# REQUIREMENT
After finding the line with "## Motivation" in the entries below, retype exactly each line from there through the line with "### DenoGain", including that final line.

(Dataset entries)
######

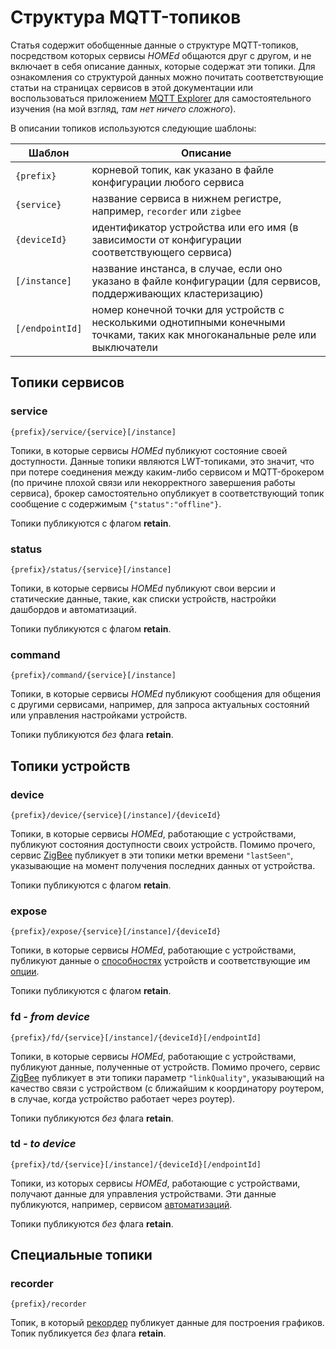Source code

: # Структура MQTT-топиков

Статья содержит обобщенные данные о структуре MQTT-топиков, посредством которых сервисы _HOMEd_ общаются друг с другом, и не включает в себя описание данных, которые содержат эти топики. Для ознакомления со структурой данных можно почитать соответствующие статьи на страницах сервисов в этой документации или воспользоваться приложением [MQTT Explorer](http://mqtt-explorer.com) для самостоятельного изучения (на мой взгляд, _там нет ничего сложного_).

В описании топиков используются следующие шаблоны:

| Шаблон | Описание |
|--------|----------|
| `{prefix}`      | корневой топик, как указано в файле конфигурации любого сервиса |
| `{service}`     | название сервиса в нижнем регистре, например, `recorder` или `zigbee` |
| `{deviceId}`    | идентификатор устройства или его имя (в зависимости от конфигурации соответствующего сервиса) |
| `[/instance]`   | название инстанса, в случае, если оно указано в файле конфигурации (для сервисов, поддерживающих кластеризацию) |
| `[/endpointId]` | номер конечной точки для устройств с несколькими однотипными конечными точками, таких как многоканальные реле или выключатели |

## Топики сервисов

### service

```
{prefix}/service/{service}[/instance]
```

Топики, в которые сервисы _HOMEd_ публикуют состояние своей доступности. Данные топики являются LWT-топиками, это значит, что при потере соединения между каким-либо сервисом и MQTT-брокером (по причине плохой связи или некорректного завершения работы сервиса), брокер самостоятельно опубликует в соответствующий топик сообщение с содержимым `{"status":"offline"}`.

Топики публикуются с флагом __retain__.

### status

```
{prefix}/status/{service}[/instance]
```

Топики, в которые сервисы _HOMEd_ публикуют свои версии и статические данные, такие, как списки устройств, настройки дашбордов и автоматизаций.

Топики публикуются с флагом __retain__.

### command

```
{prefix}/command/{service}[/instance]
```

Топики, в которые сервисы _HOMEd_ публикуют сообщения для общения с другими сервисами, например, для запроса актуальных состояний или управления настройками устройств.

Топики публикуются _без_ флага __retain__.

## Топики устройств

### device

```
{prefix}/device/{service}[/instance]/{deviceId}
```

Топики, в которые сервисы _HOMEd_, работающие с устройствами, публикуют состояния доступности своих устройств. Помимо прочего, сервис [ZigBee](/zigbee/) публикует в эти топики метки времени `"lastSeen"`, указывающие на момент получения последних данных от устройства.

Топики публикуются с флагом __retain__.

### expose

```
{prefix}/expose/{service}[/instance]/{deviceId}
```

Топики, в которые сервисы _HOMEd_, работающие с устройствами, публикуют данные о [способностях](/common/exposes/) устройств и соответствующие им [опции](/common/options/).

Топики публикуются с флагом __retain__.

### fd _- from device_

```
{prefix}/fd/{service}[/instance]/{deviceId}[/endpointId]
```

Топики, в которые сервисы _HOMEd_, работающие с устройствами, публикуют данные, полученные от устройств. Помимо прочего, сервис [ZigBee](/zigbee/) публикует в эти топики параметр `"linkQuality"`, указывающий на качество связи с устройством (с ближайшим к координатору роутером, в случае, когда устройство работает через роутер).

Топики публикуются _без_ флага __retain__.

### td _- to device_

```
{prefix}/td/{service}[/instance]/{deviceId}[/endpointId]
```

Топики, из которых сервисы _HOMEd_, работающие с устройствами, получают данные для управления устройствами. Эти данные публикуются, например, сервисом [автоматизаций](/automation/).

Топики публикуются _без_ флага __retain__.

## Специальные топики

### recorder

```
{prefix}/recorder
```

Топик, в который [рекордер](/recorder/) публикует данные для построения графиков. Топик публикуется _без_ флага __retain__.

######

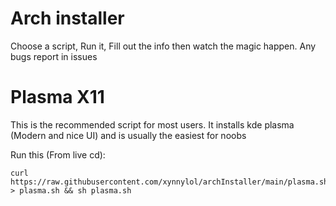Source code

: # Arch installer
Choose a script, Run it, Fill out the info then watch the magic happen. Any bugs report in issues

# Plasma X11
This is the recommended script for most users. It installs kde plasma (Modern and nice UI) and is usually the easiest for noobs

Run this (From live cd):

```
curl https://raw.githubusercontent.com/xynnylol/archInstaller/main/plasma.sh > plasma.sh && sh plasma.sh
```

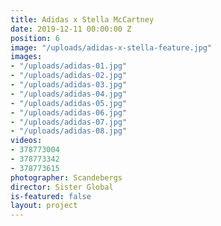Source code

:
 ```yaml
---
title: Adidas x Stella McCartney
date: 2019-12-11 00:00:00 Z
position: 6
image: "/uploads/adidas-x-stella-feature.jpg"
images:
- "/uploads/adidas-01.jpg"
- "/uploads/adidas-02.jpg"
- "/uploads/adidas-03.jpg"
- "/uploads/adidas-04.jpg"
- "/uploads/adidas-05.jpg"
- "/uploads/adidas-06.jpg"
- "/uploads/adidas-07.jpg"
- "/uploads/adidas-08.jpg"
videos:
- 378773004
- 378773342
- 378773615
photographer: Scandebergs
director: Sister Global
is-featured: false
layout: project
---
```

######

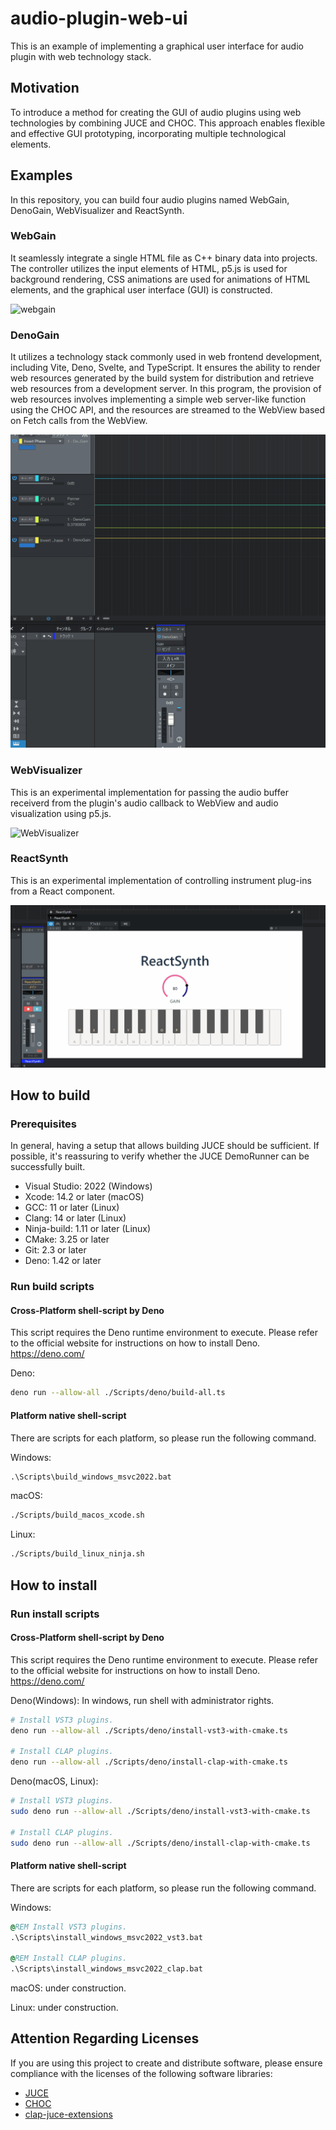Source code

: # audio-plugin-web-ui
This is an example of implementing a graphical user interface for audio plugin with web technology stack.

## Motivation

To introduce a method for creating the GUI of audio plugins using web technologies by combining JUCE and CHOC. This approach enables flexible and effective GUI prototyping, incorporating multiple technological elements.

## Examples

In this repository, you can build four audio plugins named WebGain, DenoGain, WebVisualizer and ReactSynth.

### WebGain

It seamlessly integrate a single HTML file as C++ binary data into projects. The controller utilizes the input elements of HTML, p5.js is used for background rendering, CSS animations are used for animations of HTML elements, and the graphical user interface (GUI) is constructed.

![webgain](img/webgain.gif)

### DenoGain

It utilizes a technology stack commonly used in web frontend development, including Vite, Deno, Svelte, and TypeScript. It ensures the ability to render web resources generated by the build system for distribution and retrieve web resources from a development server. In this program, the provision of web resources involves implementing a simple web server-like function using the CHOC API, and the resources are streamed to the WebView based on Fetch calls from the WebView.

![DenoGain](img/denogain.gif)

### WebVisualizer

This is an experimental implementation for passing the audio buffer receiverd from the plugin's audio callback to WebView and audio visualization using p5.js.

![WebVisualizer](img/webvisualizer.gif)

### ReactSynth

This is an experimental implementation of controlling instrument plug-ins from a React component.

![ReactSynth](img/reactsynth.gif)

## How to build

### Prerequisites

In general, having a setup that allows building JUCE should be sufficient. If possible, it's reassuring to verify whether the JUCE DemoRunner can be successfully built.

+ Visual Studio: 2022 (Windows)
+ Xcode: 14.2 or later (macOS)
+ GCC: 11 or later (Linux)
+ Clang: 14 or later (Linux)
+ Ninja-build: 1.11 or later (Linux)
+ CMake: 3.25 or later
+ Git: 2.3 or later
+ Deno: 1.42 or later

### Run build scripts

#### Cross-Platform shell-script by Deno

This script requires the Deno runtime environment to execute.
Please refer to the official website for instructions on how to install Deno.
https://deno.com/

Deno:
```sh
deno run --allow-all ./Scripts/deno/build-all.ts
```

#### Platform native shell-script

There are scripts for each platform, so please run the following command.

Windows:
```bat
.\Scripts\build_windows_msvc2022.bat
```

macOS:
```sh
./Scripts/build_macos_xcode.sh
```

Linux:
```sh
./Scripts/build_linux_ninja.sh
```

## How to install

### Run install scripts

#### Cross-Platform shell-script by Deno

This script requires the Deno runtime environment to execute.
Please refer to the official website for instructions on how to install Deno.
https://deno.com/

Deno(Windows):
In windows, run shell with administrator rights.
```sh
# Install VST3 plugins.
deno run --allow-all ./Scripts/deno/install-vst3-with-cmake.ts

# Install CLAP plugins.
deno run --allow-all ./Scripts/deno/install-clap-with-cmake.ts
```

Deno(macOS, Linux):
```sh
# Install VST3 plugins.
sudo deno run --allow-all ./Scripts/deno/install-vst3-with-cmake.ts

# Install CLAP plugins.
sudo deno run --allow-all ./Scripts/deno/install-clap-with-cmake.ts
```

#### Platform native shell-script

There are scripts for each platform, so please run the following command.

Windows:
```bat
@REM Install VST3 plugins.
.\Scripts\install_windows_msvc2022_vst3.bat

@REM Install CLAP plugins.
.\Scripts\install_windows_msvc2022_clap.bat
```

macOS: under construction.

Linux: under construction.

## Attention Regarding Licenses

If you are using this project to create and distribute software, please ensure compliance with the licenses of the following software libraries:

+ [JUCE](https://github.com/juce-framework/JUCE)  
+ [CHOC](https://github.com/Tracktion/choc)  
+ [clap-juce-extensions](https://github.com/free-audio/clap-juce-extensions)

######

# RESULT FOR THIS TASK
## Motivation

To introduce a method for creating the GUI of audio plugins using web technologies by combining JUCE and CHOC. This approach enables flexible and effective GUI prototyping, incorporating multiple technological elements.

## Examples

In this repository, you can build four audio plugins named WebGain, DenoGain, WebVisualizer and ReactSynth.

### WebGain

It seamlessly integrate a single HTML file as C++ binary data into projects. The controller utilizes the input elements of HTML, p5.js is used for background rendering, CSS animations are used for animations of HTML elements, and the graphical user interface (GUI) is constructed.

![webgain](img/webgain.gif)

### DenoGain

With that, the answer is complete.